Records from a data source:
★ ★ ★ ★
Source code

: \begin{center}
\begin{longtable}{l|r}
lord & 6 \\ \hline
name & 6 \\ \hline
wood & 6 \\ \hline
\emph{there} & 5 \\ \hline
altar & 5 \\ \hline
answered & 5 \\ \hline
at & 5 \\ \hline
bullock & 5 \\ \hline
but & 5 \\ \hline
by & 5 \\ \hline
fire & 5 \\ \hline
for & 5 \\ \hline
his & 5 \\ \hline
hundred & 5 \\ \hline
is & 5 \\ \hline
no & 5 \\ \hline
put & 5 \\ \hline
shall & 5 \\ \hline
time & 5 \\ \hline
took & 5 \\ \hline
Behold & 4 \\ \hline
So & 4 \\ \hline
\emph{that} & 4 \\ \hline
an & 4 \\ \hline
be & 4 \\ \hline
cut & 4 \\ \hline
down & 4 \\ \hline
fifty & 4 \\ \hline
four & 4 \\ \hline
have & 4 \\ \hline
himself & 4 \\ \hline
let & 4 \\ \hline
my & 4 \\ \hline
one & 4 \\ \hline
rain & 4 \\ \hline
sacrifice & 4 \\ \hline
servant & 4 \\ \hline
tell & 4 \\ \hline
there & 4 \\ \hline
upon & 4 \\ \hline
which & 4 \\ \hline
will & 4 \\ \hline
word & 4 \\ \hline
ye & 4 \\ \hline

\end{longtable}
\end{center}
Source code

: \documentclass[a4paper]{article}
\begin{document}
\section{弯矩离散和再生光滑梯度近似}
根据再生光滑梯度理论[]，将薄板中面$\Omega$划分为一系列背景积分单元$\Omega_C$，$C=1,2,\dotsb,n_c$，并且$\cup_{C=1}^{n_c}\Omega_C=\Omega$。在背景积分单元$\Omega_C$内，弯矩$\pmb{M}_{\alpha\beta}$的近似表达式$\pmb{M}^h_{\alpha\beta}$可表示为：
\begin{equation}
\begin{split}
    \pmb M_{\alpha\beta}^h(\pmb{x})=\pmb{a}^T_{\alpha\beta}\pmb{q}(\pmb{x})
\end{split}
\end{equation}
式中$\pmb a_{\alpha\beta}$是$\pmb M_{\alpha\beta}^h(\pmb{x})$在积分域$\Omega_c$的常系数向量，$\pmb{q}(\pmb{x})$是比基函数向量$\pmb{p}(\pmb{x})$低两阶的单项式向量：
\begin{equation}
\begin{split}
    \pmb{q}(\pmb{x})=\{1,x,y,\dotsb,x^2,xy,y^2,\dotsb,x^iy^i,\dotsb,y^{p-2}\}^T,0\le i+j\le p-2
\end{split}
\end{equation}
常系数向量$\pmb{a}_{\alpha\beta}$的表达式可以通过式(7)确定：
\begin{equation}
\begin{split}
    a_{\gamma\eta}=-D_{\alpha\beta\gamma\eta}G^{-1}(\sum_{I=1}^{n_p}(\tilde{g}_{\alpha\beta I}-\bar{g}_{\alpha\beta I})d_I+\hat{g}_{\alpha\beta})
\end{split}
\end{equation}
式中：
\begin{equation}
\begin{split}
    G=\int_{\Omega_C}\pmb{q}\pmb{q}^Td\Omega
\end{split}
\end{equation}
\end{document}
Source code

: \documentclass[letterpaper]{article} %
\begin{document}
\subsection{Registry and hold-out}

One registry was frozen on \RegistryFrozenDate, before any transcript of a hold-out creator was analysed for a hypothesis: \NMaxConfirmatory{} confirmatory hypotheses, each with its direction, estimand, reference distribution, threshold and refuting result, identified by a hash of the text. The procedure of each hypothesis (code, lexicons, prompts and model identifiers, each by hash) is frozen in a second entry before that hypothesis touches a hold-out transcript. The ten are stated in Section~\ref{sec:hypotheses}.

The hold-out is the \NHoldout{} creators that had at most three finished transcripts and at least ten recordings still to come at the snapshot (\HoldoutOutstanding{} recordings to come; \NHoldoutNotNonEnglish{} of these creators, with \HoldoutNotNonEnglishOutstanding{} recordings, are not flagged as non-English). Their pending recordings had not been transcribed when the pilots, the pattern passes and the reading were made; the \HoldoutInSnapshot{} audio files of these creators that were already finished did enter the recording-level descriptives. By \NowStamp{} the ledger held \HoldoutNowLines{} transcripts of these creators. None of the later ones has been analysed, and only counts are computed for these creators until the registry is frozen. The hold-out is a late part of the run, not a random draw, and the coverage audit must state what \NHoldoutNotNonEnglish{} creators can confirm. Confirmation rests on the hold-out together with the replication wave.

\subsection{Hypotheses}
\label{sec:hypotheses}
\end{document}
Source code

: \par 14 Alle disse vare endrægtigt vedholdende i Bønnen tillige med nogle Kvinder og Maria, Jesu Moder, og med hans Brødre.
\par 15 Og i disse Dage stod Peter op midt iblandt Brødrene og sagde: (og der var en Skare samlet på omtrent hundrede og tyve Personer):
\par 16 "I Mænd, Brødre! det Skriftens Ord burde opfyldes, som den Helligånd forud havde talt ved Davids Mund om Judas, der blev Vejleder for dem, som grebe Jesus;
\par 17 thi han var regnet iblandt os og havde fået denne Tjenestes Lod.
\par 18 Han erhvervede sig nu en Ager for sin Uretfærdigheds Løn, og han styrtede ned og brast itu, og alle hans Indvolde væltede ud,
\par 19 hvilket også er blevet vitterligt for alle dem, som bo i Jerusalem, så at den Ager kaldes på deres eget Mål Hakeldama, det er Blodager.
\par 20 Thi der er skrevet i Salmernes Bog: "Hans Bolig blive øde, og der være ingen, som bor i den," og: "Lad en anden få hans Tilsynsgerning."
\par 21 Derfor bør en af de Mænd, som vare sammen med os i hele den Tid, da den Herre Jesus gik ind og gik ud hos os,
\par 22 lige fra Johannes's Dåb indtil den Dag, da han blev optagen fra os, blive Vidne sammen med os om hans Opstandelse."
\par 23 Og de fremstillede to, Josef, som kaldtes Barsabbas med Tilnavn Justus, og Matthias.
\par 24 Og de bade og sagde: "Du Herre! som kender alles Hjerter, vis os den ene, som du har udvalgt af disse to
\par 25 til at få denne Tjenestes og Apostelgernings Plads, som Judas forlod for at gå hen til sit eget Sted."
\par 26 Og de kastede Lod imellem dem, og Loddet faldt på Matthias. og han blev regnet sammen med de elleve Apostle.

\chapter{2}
★ ★ ★ ★
Only those lines of the entries above that run from the line containing "name & 6 \\ \hline" to the line containing "Behold & 4 \\ \hline", both included, should be transcribed exactly.

= EXPECTED OUTPUT =
name & 6 \\ \hline
wood & 6 \\ \hline
\emph{there} & 5 \\ \hline
altar & 5 \\ \hline
answered & 5 \\ \hline
at & 5 \\ \hline
bullock & 5 \\ \hline
but & 5 \\ \hline
by & 5 \\ \hline
fire & 5 \\ \hline
for & 5 \\ \hline
his & 5 \\ \hline
hundred & 5 \\ \hline
is & 5 \\ \hline
no & 5 \\ \hline
put & 5 \\ \hline
shall & 5 \\ \hline
time & 5 \\ \hline
took & 5 \\ \hline
Behold & 4 \\ \hline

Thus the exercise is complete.